[Records Boundary: Start]

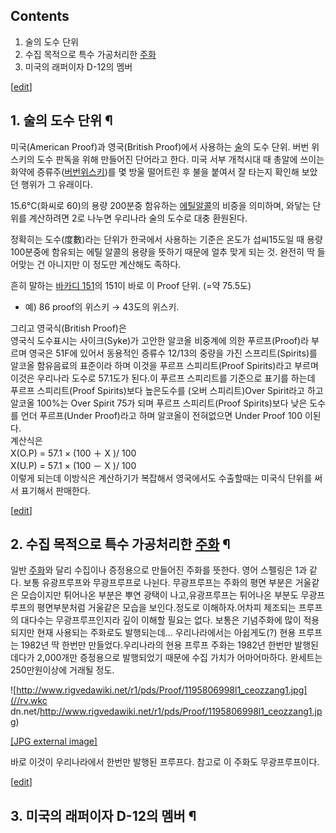 ## Contents

    

1. 술의 도수 단위 
2. 수집 목적으로 특수 가공처리한 [주화](%EC%A3%BC%ED%99%94.md)
3. 미국의 래퍼이자 D-12의 멤버 

[[edit](http://rigvedawiki.net/r1/wiki.php/Proof?action=edit&section=1)]

## 1. 술의 도수 단위 ¶

  

미국(American Proof)과 영국(British Proof)에서 사용하는 [술](%EC%88%A0.md)의 도수 단위. 버번
위스키의 도수 판독을 위해 만들어진 단어라고 한다. 미국 서부 개척시대 때 총알에 쓰이는 화약에 증류주([버번위스키](%EB%B2%84%EB%B2%88%20%EC%9C%84%EC%8A%A4%ED%82%A4.md))를 몇 방울 떨어트린 후 불을
붙여서 잘 타는지 확인해 보았던 행위가 그 유래이다.

  

15.6℃(화씨로 60)의 용량 200분중 함유하는 [에틸알콜](%EC%97%90%ED%8B%B8%20%EC%95%8C%EC%BD%9C.md)의 비중을 의미하며, 와닿는 단위를 계산하려면 2로
나누면 우리나라 술의 도수로 대충 환원된다.

  

정확히는 도수(度數)라는 단위가 한국에서 사용하는 기준은 온도가 섭씨15도일 때 용량 100분중에 함유되는 에틸 알콜의 용량을 뜻하기 때문에
얼추 맞게 되는 것. 완전히 딱 들어맞는 건 아니지만 이 정도만 계산해도 족하다.

  

흔히 말하는 [바카디 151](%EB%B0%94%EC%B9%B4%EB%94%94%20151.md)의 151이 바로 이 Proof 단위.
(=약 75.5도)

  

  * 예) 86 proof의 위스키 → 43도의 위스키.  

그리고 영국식(British Proof)은  
영국식 도수표시는 사이크(Syke)가 고안한 알코올 비중계에 의한 푸르프(Proof)라 부르며 영국은 51F에 있어서 동용적인 증류수
12/13의 중량을 가진 스프리트(Spirits)를 알코올 함유음료의 표준이라 하며 이것을 푸르프 스피리트(Proof Spirits)라고
부르며 이것은 우리나라 도수로 57.1도가 된다.이 푸르프 스피리트를 기준으로 표기를 하는데  
푸르프 스피리트(Proof Spirits)보다 높은도수를 (오버 스피리트)Over Spirit라고 하고 알코올 100%는 Over
Spirit 75가 되며 푸르프 스피리트(Proof Spirits)보다 낮은 도수를 언더 푸르프(Under Proof)라고 하며 알코올이
전혀없으면 Under Proof 100 이된다.  
계산식은  
X(O.P) = 57.1 × (100 ＋ X )/ 100  
X(U.P) = 57.1 × (100 － X )/ 100  
이렇게 되는데 이방식은 계산하기가 복잡해서 영국에서도 수출할때는 미국식 단위를 써서 표기해서 판매한다.

  

[[edit](http://rigvedawiki.net/r1/wiki.php/Proof?action=edit&section=2)]

## 2. 수집 목적으로 특수 가공처리한 [주화](%EC%A3%BC%ED%99%94.md) ¶

  

일반 [주화](%EC%A3%BC%ED%99%94.md)와 달리 수집이나 증정용으로 만들어진 주화를 뜻한다. 영어 스펠링은 1과 같다.
보통 유광프루프와 무광프루프로 나뉜다. 무광프루프는 주화의 평면 부분은 거울같은 모습이지만 튀어나온 부분은 뿌연 광택이 나고,유광프루프는
튀어나온 부분도 무광프루프의 평면부분처럼 거울같은 모습을 보인다.정도로 이해하자.어차피 제조되는 프루프의 대다수는 무광프루프인지라 깊이
이해할 필요는 없다. 보통은 기념주화에 많이 적용되지만 현재 사용되는 주화로도 발행되는데... 우리나라에서는 아쉽게도(?) 현용 프루프는
1982년 딱 한번만 만들었다.우리나라의 현용 프루프 주화는 1982년 한번만 발행된데다가 2,000개만 증정용으로 발행되었기 때문에 수집
가치가 어마어마하다. 완세트는 250만원이상에 거래될 정도.

  

![http://www.rigvedawiki.net/r1/pds/Proof/1195806998l1_ceozzang1.jpg](//rv.wkc
dn.net/http://www.rigvedawiki.net/r1/pds/Proof/1195806998l1_ceozzang1.jpg)

[[JPG external
image]](http://www.rigvedawiki.net/r1/pds/Proof/1195806998l1_ceozzang1.jpg)

  

바로 이것이 우리나라에서 한번만 발행된 프루프다. 참고로 이 주화도 무광프루프이다.

  
  

[[edit](http://rigvedawiki.net/r1/wiki.php/Proof?action=edit&section=3)]

## 3. 미국의 래퍼이자 D-12의 멤버 ¶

[Records Boundary: End]

__Exercise description__.
From the entries above, extract each line containing "edit".

__Solution to the problem__.
[[edit](http://rigvedawiki.net/r1/wiki.php/Proof?action=edit&section=1)]
[[edit](http://rigvedawiki.net/r1/wiki.php/Proof?action=edit&section=2)]
[[edit](http://rigvedawiki.net/r1/wiki.php/Proof?action=edit&section=3)]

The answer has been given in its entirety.